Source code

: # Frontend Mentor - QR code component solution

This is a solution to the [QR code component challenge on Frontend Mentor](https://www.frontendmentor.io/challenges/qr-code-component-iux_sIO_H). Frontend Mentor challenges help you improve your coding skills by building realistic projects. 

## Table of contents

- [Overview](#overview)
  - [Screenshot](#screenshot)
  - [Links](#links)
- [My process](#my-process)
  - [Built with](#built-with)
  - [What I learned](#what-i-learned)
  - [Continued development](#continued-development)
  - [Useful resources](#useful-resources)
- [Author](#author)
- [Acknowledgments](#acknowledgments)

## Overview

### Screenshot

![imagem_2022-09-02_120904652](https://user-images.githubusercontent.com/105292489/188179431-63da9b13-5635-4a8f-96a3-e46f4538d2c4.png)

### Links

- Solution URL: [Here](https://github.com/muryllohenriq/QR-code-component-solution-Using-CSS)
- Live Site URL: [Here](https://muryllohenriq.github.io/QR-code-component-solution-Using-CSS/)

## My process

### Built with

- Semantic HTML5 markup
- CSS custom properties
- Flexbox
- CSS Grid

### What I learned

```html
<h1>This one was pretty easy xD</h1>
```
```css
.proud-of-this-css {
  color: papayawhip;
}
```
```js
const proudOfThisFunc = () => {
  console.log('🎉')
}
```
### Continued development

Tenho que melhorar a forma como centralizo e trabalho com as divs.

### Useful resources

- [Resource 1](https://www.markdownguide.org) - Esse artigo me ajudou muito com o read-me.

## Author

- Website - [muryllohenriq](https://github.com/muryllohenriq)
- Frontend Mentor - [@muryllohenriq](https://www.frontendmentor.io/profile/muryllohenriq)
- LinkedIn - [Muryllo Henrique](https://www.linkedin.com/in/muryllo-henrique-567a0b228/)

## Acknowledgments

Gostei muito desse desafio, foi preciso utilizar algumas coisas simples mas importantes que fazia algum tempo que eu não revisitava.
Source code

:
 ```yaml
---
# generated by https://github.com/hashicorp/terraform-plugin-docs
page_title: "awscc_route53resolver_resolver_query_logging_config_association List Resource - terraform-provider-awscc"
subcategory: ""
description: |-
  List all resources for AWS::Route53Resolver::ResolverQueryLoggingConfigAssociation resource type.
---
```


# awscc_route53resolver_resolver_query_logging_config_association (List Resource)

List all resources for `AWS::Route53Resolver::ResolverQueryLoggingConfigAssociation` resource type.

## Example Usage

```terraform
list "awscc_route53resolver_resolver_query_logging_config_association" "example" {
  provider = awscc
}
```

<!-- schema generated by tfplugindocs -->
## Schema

————————

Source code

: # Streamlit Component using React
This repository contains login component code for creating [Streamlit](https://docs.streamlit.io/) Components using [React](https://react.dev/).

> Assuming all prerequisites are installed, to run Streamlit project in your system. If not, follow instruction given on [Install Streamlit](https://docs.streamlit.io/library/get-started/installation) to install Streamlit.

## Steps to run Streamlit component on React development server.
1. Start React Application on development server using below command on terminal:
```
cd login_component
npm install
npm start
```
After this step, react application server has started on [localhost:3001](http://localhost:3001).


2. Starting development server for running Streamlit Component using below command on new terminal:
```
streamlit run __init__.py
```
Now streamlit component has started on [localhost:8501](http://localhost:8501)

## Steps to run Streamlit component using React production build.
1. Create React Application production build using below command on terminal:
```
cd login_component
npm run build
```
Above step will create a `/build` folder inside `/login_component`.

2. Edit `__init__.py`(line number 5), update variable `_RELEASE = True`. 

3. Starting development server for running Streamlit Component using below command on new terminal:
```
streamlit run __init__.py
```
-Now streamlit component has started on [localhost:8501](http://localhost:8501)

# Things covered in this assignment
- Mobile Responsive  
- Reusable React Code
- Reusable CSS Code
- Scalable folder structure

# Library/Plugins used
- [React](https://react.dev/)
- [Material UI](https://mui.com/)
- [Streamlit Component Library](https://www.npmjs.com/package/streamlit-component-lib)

————————

**TASK DETAILS:**
Say, as a single number, how many lines of the records hold the word "development".

**ANSWER BELOW:**
6